● Exercise details: When a line in the data below includes "Industry", pick it out and copy it.

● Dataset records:
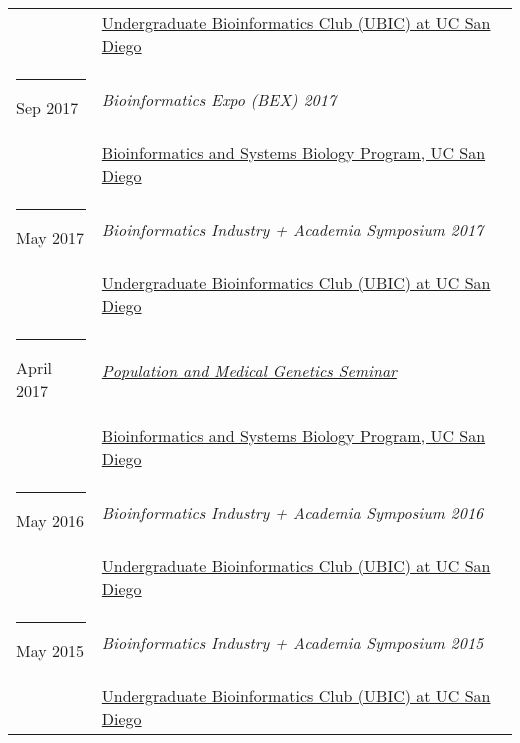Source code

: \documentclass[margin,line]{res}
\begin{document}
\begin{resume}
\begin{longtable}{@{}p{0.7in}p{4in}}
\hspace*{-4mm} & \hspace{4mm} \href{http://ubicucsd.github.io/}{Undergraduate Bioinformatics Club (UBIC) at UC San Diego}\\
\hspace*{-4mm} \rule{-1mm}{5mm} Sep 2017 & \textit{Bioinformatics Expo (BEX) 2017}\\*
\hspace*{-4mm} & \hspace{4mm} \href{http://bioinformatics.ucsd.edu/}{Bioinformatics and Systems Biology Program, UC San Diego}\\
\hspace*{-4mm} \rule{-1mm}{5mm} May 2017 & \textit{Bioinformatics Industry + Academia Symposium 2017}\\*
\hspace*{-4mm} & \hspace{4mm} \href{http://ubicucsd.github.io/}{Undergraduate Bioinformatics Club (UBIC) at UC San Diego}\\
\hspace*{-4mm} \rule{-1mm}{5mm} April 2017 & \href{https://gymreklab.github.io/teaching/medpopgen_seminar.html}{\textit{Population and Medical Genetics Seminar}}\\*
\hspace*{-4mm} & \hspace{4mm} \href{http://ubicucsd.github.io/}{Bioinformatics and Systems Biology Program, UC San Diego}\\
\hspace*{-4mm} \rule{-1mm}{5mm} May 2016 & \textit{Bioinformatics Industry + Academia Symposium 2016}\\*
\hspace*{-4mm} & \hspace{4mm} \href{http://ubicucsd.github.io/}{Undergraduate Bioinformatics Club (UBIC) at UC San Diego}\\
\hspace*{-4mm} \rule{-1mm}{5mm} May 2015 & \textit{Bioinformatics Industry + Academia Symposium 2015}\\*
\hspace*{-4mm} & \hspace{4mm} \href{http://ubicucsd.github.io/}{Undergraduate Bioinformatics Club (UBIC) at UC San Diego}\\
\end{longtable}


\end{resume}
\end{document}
--
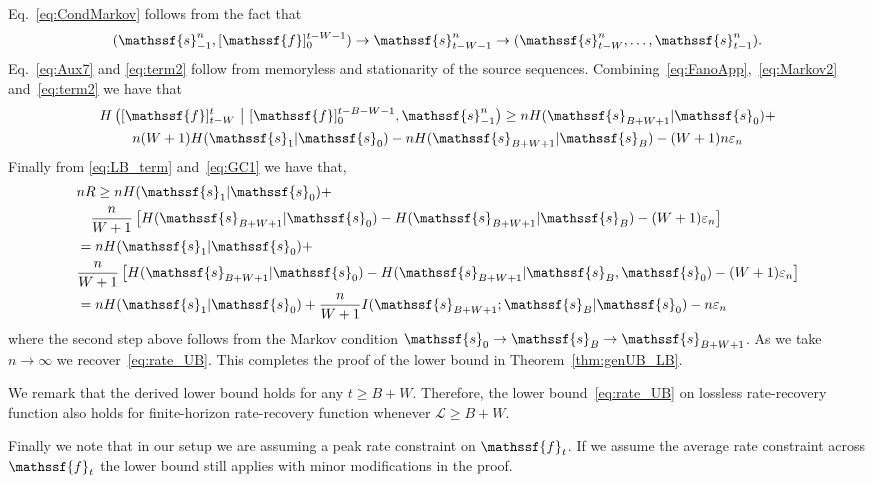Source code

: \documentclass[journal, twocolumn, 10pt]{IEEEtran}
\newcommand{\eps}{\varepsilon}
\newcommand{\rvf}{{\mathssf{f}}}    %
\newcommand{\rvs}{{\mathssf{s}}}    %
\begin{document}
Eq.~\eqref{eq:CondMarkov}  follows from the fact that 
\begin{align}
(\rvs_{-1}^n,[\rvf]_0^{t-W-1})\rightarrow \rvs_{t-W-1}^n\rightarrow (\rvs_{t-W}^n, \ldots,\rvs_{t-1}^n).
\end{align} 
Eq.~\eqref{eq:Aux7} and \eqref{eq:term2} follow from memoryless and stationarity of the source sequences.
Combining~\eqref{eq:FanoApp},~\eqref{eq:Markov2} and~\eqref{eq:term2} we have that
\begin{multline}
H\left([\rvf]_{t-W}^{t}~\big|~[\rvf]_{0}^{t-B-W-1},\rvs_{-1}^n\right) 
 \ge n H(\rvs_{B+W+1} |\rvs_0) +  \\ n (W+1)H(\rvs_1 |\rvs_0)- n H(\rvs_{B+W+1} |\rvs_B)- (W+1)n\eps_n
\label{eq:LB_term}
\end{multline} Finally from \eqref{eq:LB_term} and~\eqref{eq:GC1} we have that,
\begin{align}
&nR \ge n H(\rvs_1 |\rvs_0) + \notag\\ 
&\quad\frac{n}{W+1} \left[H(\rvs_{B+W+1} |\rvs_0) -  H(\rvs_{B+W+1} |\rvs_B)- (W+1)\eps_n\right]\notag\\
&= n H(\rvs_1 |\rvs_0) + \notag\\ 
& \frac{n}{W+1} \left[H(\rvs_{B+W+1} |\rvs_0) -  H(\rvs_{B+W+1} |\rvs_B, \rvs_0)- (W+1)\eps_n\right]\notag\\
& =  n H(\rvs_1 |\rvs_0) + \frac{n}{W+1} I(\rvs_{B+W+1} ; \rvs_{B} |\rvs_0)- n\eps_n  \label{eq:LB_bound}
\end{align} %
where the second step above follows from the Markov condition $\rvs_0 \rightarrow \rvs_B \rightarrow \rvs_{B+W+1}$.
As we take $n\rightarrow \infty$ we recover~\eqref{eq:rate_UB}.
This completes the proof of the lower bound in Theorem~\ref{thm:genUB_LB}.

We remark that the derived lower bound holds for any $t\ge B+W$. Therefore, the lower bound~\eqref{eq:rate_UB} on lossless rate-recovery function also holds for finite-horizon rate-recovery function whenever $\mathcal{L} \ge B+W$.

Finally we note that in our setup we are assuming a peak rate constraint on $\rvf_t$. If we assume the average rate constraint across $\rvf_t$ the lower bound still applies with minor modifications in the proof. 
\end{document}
* * *
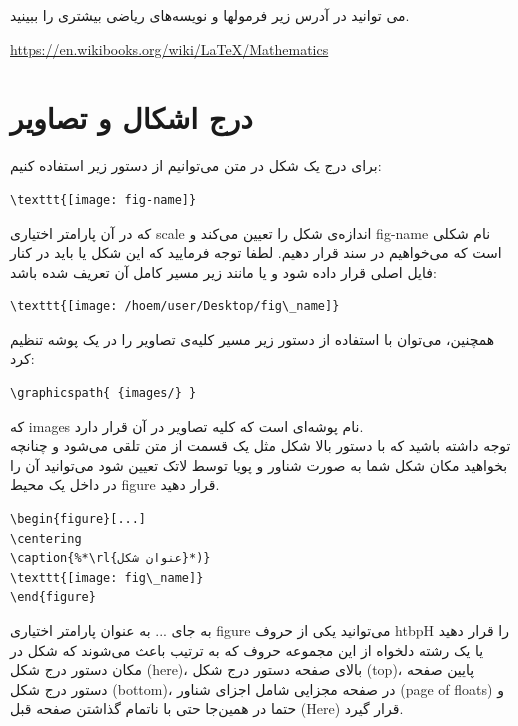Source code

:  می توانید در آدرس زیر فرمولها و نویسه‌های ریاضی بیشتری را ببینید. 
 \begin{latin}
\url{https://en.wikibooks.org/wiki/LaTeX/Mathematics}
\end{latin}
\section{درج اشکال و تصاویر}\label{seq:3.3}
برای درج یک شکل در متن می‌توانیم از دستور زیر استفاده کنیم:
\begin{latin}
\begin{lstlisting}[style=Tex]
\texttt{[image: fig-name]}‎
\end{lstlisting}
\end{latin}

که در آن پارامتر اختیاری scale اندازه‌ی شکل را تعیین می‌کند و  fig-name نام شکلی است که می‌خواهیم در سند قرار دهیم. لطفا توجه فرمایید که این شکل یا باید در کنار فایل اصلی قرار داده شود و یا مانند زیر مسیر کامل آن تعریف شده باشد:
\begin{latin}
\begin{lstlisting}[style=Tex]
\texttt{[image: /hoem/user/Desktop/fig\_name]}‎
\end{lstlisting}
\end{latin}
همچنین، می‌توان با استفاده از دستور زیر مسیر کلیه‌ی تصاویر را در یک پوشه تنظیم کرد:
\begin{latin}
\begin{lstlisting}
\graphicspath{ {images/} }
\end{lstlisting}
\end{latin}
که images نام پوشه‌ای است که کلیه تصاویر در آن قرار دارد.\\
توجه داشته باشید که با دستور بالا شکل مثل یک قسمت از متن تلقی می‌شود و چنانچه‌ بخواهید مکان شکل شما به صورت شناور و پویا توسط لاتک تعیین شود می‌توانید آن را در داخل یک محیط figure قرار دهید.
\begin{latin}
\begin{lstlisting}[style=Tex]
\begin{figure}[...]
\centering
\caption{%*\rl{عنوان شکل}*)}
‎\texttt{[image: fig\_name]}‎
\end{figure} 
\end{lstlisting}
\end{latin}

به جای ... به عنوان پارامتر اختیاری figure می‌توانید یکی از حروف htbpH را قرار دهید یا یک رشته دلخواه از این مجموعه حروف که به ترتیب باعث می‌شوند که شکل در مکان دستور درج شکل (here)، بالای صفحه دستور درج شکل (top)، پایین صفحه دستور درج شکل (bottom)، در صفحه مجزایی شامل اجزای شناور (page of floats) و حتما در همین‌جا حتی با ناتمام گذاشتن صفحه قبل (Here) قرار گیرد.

● Problem solution:
\hspace*{-4mm} \rule{-1mm}{5mm} May 2017 & \textit{Bioinformatics Industry + Academia Symposium 2017}\\*
\hspace*{-4mm} \rule{-1mm}{5mm} May 2016 & \textit{Bioinformatics Industry + Academia Symposium 2016}\\*
\hspace*{-4mm} \rule{-1mm}{5mm} May 2015 & \textit{Bioinformatics Industry + Academia Symposium 2015}\\*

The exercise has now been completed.